OXFORD — Hundreds of people lined the shores of Oxford Lake Thursday morning for the Kids Invitational Fishing Classic — a fishing tournament that seems to be undergoing a growth spurt.

“We started in a pool, and now we’re taking up half of Oxford Lake,” said Pati Tiller, outreach coordinator for the Arc of Calhoun and Cleburne Counties, one of the organizers of the event.

Once known as the Special Kids Fishing Classic, the tournament pits kids with intellectual disabilities, all from local schools, against each other in a contest to see who can catch the biggest fish, and the largest number of fish.

Kids typically get a morning out of school for the tournament. Organizers say they don’t have a specific educational goal in mind — just a love of fishing and a desire to let kids compete in a sport.

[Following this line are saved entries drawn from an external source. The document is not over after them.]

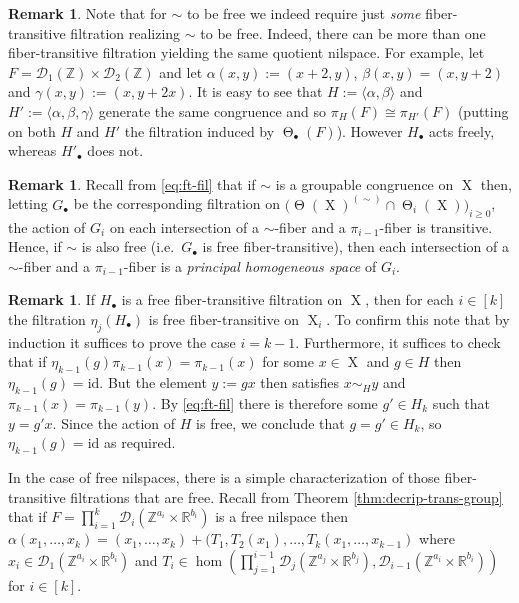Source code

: \documentclass[a4paper,12pt,reqno]{amsart}
\theoremstyle{definition}
\newtheorem{remark}[theorem]{Remark}
\newcommand{\mc}{\mathcal}
\newcommand{\mb}{\mathbb}
\newcommand{\id}{\mathrm{id}}
\DeclareMathOperator{\tran}{\Theta}
\DeclareMathOperator{\ns}{X}
\begin{document}
\begin{remark}\label{rem:different-filtr}
Note that for $\sim$ to be free we indeed require just \emph{some} fiber-transitive filtration realizing $\sim$ to be free. Indeed, there can be more than one fiber-transitive filtration yielding the same quotient nilspace. For example, let $F=\mc{D}_1(\mb{Z})\times \mc{D}_2(\mb{Z})$ and let $\alpha(x,y):=(x+2,y)$, $\beta(x,y)=(x,y+2)$ and $\gamma(x,y):=(x,y+2x)$. It is easy to see that $H:=\langle \alpha,\beta\rangle$ and $H':=\langle \alpha,\beta,\gamma\rangle$ generate the same congruence and so $\pi_H(F) \cong \pi_{H'}(F)$ (putting on both $H$ and $H'$ the filtration induced by $\tran_\bullet (F)$). However  $H_\bullet$ acts freely, whereas $H'_\bullet$ does not.
\end{remark}

\begin{remark}
Recall from \eqref{eq:ft-fil} that if $\sim$ is a groupable congruence on $\ns$ then, letting $G_\bullet$ be the corresponding filtration on $\big(\tran(\ns)^{(\sim)}\cap \tran_i(\ns)\big)_{i\geq 0}$, the action of $G_i$ on each intersection of a $\sim$-fiber and a $\pi_{i-1}$-fiber is transitive. Hence, if $\sim$ is also free (i.e.\ $G_\bullet$ is free fiber-transitive), then each intersection of a $\sim$-fiber and a $\pi_{i-1}$-fiber is a \emph{principal homogeneous space} of $G_i$.
\end{remark}

\begin{remark}
If $H_\bullet$ is a free fiber-transitive filtration on $\ns$, then for each $i\in[k]$ the filtration  $\eta_j(H_\bullet)$ is free fiber-transitive on $\ns_i$. To confirm this note that by induction it suffices to prove the case $i=k-1$. Furthermore, it suffices to check that if $\eta_{k-1}(g)\pi_{k-1}(x)=\pi_{k-1}(x)$ for some $x\in \ns$ and $g\in H$ then $\eta_{k-1}(g)=\id$. But the element $y:=gx$ then satisfies $x\sim_H y$ and $\pi_{k-1}(x)=\pi_{k-1}(y)$. By \eqref{eq:ft-fil} there is therefore some $g'\in H_k$ such that $y=g'x$. Since the action of $H$ is free, we conclude that $g=g'\in H_k$, so $\eta_{k-1}(g)=\id$ as required.
\end{remark}
\noindent In the case of free nilspaces, there is a simple characterization of those fiber-transitive filtrations that are free. Recall from Theorem \ref{thm:decrip-trans-group} that if $F=\prod_{i=1}^k\mc{D}_i(\mb{Z}^{a_i}\times \mb{R}^{b_i})$ is a free nilspace then $\alpha(x_1,\ldots,x_k)=(x_1,\ldots,x_k)+(T_1,T_2(x_1),\ldots,T_k(x_1,\ldots,x_{k-1})$ where $x_i\in \mc{D}_1(\mb{Z}^{a_i}\times \mb{R}^{b_i})$ and $T_i\in \hom(\prod_{j=1}^{i-1}\mc{D}_j(\mb{Z}^{a_j}\times \mb{R}^{b_j}), \mc{D}_{i-1}(\mb{Z}^{a_i}\times \mb{R}^{b_i}))$ for $i\in[k]$.
\end{document}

“There are enough real barriers for them out there in the world,” Tiller said. “They don’t need imaginary barriers. Somebody might tell them, ‘you can’t fish,’ but their bodies are telling them ‘I can do this.’”

Two-hundred forty seven kids did exactly that Thursday morning — the biggest crowd the event has drawn in years, according to Tiller. With hundreds of grown-ups in attendance as well, the crowd stretched along the shore past the penned-in parts of the lake, stocked earlier this week with 1,000 pounds of catfish.

Javen English, 7, of Oxford Elementary caught a 1.1-pound catfish early in the competition. His mom, Amy Stevens, and teacher Erin Borchard stood close by as he watched volunteers weigh it, then throw it back. He was sad to see it go.

“Bye, fish,” he said, looking up to Borchard. “It’s mine.”

Borchard said the event teaches skills that are harder to convey in the classroom.

“For one thing, they’re practicing social skills and conversation,” she said.

This year’s event was more social than previous years. Tiller said the typical crowd is just more than 200, though participation of the Alabama Institute for the Deaf and Blind boosted this year’s numbers. AIDB is the first Talladega County school to participate, she said.

The event’s champion fish was a little heavier than 2 pounds, Tiller said. That’s not small, in contest terms; organizers said most of the fish stocked for the event are smaller than 3 pounds. The event stocks the entire lake with new catfish, some of which may wind up on a hook the next year. Tiller said kids have caught fish as big as 5 pounds in past years.

Local fishing fanatics are usually well aware of the event, ready to cast their lines into the lake as soon as the contest is over, according to Tiller. She praised the conservation agents who kept watch on the lake before the tournament began.

“They’ve got to stand guard for two days to make sure the fish are still there,” she said.